• [EXERCISE DESCRIPTION]
Tally the lines in the data below in which the word "example" occurs, then give only the total.

---- PROVIDED MATERIAL

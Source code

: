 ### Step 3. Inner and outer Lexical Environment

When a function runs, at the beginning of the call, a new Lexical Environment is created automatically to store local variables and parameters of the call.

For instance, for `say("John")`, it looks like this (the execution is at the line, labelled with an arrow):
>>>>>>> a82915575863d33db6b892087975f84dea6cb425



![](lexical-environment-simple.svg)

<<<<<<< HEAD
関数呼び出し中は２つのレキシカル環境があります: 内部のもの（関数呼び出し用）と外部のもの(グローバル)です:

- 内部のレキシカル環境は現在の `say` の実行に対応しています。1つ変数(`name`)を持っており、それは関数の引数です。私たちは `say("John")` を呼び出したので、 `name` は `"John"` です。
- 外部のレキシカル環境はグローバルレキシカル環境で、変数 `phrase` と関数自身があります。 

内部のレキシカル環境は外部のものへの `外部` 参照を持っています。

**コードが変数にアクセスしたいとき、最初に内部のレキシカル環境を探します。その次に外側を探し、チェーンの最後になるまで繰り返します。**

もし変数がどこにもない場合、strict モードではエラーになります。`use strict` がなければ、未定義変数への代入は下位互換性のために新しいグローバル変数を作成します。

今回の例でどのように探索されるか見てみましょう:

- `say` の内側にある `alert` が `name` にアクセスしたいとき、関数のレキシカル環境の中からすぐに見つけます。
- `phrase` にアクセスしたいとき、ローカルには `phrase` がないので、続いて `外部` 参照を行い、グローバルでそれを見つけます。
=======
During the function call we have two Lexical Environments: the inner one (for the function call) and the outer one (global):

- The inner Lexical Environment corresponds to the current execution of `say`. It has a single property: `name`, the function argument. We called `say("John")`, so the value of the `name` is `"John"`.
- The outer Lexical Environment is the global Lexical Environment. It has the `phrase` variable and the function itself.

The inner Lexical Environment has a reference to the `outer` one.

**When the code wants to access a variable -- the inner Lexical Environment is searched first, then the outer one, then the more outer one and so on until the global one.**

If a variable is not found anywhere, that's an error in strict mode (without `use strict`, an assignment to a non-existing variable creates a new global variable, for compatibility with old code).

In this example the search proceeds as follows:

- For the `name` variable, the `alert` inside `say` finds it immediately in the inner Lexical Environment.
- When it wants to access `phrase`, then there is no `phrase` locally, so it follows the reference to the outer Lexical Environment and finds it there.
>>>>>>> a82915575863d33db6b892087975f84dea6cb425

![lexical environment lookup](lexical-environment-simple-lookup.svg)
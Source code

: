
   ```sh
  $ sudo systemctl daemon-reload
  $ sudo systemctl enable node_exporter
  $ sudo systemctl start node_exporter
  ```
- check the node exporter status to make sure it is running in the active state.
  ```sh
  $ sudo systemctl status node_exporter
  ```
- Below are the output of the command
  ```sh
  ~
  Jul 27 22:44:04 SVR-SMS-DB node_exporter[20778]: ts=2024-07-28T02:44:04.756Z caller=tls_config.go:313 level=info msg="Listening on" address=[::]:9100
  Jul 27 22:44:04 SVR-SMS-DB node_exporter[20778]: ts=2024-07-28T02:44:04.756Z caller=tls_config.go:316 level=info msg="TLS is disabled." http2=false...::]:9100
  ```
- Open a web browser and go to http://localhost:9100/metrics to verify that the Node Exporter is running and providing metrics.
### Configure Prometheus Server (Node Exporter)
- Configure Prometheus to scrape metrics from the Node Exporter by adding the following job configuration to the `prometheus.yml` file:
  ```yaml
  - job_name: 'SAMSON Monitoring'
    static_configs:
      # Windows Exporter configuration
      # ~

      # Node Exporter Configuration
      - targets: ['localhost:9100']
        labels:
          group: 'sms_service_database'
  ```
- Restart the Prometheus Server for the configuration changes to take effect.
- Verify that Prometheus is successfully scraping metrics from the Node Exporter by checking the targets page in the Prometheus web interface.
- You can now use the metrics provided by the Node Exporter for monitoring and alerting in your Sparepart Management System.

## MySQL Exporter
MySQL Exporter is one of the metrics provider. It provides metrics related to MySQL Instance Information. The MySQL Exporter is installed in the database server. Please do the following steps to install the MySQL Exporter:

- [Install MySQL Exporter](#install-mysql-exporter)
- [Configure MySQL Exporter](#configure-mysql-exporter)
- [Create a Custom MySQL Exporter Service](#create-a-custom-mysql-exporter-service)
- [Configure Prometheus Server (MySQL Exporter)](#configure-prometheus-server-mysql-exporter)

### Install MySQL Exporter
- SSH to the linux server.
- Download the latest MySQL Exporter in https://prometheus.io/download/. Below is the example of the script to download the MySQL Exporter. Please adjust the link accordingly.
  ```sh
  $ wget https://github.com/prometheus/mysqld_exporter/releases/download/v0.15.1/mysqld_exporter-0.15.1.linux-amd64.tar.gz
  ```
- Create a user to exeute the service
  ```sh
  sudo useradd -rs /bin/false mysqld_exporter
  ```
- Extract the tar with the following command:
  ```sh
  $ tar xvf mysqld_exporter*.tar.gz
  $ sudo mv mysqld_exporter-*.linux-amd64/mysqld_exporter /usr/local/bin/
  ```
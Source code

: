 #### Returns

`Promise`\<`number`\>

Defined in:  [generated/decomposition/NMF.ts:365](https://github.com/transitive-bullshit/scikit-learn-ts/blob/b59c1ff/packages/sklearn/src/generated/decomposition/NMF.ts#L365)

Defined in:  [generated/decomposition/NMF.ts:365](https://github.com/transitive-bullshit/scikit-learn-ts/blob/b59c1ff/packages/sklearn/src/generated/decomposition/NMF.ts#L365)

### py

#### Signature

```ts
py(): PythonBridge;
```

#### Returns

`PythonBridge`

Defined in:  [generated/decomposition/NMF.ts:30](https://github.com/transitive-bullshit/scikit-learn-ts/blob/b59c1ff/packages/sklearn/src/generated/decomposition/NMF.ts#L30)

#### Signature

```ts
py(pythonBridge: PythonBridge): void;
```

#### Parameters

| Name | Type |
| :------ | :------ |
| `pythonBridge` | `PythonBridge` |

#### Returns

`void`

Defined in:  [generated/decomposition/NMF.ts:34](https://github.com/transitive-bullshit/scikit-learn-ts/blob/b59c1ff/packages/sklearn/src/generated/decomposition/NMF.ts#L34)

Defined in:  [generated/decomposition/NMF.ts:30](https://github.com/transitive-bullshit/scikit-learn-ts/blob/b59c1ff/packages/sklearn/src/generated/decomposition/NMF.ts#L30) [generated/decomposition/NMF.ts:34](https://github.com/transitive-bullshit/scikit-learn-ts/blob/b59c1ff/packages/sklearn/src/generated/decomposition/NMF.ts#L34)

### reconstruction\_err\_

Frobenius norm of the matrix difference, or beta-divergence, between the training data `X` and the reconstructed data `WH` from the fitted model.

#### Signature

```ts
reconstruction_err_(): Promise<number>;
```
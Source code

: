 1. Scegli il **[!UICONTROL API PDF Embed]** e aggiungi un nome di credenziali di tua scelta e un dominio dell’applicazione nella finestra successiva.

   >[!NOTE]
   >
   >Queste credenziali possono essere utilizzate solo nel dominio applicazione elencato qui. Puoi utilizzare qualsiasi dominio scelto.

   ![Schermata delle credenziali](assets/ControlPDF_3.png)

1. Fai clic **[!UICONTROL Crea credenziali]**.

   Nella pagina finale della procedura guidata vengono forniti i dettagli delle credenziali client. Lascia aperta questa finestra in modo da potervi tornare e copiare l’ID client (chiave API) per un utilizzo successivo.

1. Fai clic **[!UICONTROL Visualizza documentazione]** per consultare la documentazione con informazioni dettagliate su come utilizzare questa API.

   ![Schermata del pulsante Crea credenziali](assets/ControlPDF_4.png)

--------

• [RESPONSE TO THIS TASK]
2